- [PROBLEM TO WORK ON]:
From the records, report how many lines hold the word "very", with the number as the sole reply.

- [DATASET ENTRIES]:
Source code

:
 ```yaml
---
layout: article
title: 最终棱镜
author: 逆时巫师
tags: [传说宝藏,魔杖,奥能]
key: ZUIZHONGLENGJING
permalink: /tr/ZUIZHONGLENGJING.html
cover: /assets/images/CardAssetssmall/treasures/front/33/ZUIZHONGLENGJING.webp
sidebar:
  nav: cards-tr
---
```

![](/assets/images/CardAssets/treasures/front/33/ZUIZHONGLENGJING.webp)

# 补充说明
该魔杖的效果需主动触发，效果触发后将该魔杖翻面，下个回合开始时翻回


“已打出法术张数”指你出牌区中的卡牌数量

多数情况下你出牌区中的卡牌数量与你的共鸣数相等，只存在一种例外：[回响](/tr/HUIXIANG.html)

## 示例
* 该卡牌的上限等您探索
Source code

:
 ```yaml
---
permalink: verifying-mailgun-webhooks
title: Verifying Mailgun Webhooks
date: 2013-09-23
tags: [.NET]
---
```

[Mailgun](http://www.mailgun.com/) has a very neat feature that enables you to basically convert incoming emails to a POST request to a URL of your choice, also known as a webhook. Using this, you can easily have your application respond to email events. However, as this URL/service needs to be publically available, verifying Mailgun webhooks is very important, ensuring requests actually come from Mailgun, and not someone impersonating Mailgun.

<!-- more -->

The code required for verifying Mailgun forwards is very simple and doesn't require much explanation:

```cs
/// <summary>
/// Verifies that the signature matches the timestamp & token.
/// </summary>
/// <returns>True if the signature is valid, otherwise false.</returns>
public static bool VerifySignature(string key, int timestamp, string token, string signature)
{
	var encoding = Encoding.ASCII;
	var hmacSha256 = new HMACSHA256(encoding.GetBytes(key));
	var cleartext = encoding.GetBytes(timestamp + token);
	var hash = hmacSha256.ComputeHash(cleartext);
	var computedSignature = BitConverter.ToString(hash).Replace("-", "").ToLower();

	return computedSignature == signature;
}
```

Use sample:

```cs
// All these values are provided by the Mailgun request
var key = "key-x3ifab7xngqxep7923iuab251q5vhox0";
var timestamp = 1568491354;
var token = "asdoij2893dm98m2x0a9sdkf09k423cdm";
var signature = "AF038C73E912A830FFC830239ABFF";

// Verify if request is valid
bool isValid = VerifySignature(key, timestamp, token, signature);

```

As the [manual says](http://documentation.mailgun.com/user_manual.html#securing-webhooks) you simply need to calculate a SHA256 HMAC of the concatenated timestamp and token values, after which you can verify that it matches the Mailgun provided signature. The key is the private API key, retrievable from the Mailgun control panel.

- [PROBLEM SOLUTION]:
2